Adding a new search feature in a plugin

Hi. I am trying to add a search feature in a plugin. The feature is not e.g. a FetchSubPhase, but rather something similar to suggest/aggregation -- that is, in addition to performing the regular search request, I would also like to perform additional calculations on the results, but return the calculation result as a global entry of the search result. Let me give an example: assume that the user submits a request like:

GET /index/type/_search
  "query": ...,
  "size": ...,
  "my_feature": { feature-spec-goes-here }

He'll get response like:

  "hits": [the regular search hits],
  "my_results" : { [some global result corresponding to my_feature request]}

I've looked at SearchPlugin.getSearchExts() and while I believe it can help me parse the my_feature part of the request, I am not sure how it can help me perform additional computations after the search is over (again, think as if I want to add a new feature like aggregations/suggest). I've also looked at FetchTermVectorsPlugin which uses this extension, but unfortunately it implements a FetchSubPhase, which is not what I need (I think!).

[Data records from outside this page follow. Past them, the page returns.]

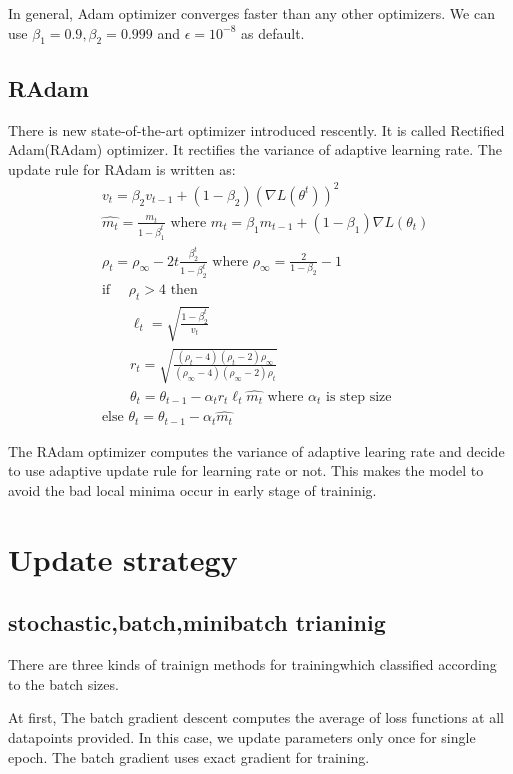 \documentclass[11pt]{article}
\begin{document}
	In general, Adam optimizer converges faster than any other optimizers. We can use $\beta_1=0.9,\beta_2=0.999$ and $\epsilon=10^{-8}$ as default.
	\subsection{\cite{liu2019variance} RAdam}
	There is new state-of-the-art optimizer introduced rescently. It is called Rectified Adam(RAdam) optimizer. It rectifies the variance of adaptive learning rate. The update rule for RAdam is written as:
	\begin{equation*}
		\begin{aligned}
			&v_t=\beta_2 v_{t-1}+(1-\beta_2)(\nabla L(\theta^t))^2\\
			&\hat{m_t}=\frac{m_t}{1-\beta_1^t}\mbox{ where }m_t=\beta_1m_{t-1}+(1-\beta_1)\nabla L(\theta_t)\\
			&\rho_t=\rho_{\infty}-2t\frac{\beta_2^t}{1-\beta_2^t} \mbox{ where }\rho_{\infty}=\frac{2}{1-\beta_2}-1\\
			&\mbox{if } \quad\rho_t>4 \mbox{ then}\\
			&\quad\quad \ell_t=\sqrt{\frac{1-\beta_2^t}{v_t}}\\
			&\quad\quad r_t=\sqrt{\frac{(\rho_t-4)(\rho_t-2)\rho_{\infty}}{(\rho_{\infty}-4)(\rho_{\infty}-2)\rho_t}}\\
			&\quad\quad \theta_t=\theta_{t-1}-\alpha_tr_t\ell_t\hat{m_t}\mbox{ where } \alpha_t \mbox{ is step size}\\
			& \mbox{else } \theta_t=\theta_{t-1}-\alpha_t\hat{m_t}
		\end{aligned}
	\end{equation*}

	The RAdam optimizer computes the variance of adaptive learing rate and decide to use adaptive update rule for learning rate or not. This makes the model to avoid the bad local minima occur in early stage of traininig.
	\section{Update strategy}
	\subsection{stochastic,batch,minibatch trianinig}
	There are three kinds of trainign methods for trainingwhich classified according to the batch sizes.

	At first, The batch gradient descent computes the average of loss functions at all datapoints provided. In this case, we update parameters only once for single epoch. The batch gradient uses exact gradient for training. 
\end{document}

Am I looking in the wrong place? If I only add a MyFeatureAction, is there a way I can plug it into the _search endpoint?

we don't have support for this yet, There is also quite some work to be done to also return the right things from a shard and then merge them together on the coordinating node. I am convinced it's not a low hanging fruit and neither I am sure we wanna do that. Can you maybe implement it as a custom aggregation?

Maybe you could execute your action from a search response listener then modify and return the SearchResponse? You can get a hold of the Client you need to execute the action with in the createComponents method.

I actually wanted to implement a SearchResponseListener, but SearchPlugin.getSearchResponseListeners() does not seem to be called at all. I've checked both in 5.5.1 code as well current master. @s1monw can you confirm this method is not indeed used? I may have missed where it's called.

If I could use a response listener, that would be 90% great. Unfortunately, SearchResponse does not let you store arbitrary objects on it (something generic like ToXContent would do). But at least if the response listener was being called, I guess I'd find where to store the result.

@s1monw I also looked at implementing a custom aggregation, however it doesn't feel right to me. The aggregator eventually needs to return a LeafBucketCollector however my computation really works on the top-K results only, and not on every potential search hit. What I really need is a post-search like phase I could implement.

There is also quite some work to be done to also return the right things from a shard and then merge them together on the coordinating node

I think that if there was a search-post-phase I could override, ES will not need to handle the merging of results from shards, that would be my responsibility.

What I've implemented so far is a new endpoint, and I delegate the search part to TransportSearchAction which I require being injected to my transport action. I then store the SearchResponse on my response object and it seems to work fine so far.

Still, if there was a search-post-phase, or if SearchResponseListener was being called, I imagine I'd need to write less code overall to accomplish the same task. So @s1monw, if you think making SearchResponseListener usable (ie if it's a bug that it's not being called, or a forgotten feature) is something you would consider, I don't mind looking into contributing such change to Elastic.

Regarding SearchPlugin.getSearchResponseListeners(), the uses were actually removed in a followup PR after it was added, but the method itself was never removed (ie it is dead code, as you found).

I see. Is there an interest to re-add it? Plus allow some arbitrary
ToXContent to be stored on the response?

@Shai_Erera I may be wrong (@s1monw can correct me), but I believe the problem was the thread the listener callback ran on.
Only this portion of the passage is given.